What is Open-Source Software?
Computer software with a special license that allows users in the general public to edit and improve the source code. Famously exemplified in the Firefox Web browser and Wikipedia encyclopedia, it is an example of the kind of collaboration that is encouraged under the Web 2.0 ethos. Contrast with closed, propriety software that does not share its code base beyond an exclusive group of authorized developers.
When a program is open-source, its source code is freely available to its users. Its users, and anyone else, may take this source code, modify it, and distribute their own versions of the program. The users also can distribute as many copies of the original program as they want. Anyone may use the program for any purpose; there are no licensing fees or other restrictions on the software.

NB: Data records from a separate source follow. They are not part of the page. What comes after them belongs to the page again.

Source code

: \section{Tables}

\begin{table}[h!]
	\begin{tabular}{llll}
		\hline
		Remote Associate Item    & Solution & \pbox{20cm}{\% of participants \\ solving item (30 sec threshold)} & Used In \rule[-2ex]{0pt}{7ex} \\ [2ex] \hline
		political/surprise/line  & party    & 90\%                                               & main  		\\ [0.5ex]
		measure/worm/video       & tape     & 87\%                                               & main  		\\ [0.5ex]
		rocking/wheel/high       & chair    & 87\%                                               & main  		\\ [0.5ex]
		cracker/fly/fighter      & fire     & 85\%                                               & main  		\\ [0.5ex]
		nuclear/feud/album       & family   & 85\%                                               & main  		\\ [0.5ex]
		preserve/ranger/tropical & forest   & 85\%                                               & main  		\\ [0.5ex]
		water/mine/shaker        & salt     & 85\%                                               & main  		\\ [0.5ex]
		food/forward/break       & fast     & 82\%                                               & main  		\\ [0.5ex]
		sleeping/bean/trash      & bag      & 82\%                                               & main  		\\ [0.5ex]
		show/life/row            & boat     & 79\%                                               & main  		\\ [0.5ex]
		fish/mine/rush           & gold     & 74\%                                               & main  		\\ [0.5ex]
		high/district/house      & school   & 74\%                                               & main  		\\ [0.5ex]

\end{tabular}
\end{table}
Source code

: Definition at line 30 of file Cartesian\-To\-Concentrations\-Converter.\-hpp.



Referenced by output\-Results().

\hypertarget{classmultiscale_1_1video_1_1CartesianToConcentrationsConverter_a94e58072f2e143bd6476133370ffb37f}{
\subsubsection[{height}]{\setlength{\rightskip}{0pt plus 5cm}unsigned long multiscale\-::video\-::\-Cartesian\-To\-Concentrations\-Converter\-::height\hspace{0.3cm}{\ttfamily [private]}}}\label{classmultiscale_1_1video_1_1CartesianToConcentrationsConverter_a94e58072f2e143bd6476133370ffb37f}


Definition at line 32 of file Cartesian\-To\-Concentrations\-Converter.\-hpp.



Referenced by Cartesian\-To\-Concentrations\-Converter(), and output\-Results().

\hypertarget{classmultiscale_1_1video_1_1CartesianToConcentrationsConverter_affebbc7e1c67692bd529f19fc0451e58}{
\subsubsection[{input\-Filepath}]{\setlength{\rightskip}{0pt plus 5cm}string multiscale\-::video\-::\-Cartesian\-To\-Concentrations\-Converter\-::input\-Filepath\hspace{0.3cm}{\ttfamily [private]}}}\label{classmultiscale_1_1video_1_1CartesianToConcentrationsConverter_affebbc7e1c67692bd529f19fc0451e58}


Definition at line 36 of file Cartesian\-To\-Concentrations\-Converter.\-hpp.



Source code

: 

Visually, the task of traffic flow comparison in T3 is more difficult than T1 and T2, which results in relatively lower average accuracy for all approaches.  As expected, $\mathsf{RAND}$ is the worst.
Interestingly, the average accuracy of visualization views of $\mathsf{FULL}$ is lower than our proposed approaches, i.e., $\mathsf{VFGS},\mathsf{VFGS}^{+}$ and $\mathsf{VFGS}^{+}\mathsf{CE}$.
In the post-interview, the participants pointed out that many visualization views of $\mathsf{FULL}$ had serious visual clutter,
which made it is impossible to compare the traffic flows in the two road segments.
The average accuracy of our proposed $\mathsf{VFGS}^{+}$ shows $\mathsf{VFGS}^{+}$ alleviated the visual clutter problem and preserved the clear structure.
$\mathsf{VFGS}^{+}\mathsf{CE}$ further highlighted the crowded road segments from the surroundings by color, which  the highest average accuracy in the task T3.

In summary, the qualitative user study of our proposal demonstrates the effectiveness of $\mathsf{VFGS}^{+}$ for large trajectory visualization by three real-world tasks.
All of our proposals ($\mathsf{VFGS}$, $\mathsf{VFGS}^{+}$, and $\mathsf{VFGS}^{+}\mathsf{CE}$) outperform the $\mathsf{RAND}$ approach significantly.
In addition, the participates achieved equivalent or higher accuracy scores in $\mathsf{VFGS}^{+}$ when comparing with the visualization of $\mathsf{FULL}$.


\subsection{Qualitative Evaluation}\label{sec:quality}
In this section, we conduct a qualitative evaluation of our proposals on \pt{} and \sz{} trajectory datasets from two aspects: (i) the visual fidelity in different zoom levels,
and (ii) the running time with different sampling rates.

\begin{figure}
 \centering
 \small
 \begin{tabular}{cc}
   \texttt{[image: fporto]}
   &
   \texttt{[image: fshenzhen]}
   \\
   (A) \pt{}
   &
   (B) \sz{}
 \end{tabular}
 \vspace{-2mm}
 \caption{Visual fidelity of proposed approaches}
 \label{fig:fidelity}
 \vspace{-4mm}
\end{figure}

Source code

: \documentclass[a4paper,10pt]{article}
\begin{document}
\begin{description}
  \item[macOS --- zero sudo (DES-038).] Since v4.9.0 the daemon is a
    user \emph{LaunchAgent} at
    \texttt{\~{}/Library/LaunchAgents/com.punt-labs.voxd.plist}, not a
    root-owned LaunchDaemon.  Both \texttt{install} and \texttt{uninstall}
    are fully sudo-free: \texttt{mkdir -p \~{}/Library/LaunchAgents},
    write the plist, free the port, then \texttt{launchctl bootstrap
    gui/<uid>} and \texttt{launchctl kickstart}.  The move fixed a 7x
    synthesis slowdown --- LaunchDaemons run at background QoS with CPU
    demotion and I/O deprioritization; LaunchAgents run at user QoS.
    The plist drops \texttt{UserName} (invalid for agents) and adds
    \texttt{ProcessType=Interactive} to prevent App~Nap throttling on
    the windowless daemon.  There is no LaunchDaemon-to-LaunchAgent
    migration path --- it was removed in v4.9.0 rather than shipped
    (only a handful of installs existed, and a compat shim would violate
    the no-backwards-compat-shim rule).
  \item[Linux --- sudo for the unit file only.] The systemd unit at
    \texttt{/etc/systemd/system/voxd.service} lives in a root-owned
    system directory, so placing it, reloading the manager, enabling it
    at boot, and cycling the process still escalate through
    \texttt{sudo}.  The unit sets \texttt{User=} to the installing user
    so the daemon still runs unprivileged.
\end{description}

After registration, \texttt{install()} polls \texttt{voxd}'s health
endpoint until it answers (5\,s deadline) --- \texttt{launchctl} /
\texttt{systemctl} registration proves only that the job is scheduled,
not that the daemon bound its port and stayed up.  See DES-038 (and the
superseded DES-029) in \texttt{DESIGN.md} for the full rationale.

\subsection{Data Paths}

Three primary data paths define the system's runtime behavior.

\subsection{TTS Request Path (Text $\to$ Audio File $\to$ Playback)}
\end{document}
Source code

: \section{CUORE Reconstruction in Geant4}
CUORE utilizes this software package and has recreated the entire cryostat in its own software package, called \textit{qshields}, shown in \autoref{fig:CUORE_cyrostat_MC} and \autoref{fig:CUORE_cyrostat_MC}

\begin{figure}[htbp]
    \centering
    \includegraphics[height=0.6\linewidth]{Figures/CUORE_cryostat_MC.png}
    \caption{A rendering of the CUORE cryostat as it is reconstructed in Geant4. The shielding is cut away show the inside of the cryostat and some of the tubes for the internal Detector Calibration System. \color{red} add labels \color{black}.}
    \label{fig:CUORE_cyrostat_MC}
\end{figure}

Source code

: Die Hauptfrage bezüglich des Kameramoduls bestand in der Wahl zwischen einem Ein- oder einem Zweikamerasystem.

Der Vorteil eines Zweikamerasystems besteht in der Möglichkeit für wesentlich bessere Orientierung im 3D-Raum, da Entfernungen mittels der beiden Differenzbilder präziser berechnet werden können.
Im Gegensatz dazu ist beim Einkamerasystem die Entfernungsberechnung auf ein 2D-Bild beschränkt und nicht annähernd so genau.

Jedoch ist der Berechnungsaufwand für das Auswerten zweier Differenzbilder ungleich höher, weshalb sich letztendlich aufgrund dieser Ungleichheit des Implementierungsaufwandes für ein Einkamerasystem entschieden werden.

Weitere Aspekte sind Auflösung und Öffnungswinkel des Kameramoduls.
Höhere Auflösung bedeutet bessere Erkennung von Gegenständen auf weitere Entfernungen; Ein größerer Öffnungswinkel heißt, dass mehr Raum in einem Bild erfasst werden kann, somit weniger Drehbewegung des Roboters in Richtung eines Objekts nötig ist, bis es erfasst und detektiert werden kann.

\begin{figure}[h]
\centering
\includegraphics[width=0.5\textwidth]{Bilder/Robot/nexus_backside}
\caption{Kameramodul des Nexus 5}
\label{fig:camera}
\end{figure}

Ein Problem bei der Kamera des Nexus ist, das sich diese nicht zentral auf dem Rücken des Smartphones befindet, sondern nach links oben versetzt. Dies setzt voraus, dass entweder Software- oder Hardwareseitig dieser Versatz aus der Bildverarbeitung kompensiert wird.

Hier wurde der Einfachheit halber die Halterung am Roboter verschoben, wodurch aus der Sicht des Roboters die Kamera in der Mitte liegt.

An example is Ubuntu Linux is an open-source operating system. You may download Ubuntu, create as many copies as you want, and give them to your friends. Anyone can install Ubuntu in limitless amounts on your computers. You can create remixes of the Ubuntu installation disc and distribute them. If you were motivated, you could download the source code for a program in Ubuntu and modify it, creating your own customized version of that program, or of Ubuntu itself. Open-source licenses all allow you to do this, while closed-source licenses place restrictions on you.
Closed Source Software
The opposite of open-source software is closed-source software, which has a license that restricts users and keeps the source code from them.
Firefox, Chrome, OpenOffice, Linux,Wikipedia encyclopedia, and Android are some popular examples of open-source software, while Microsoft Windows is probably the most popular piece of closed-source software out there.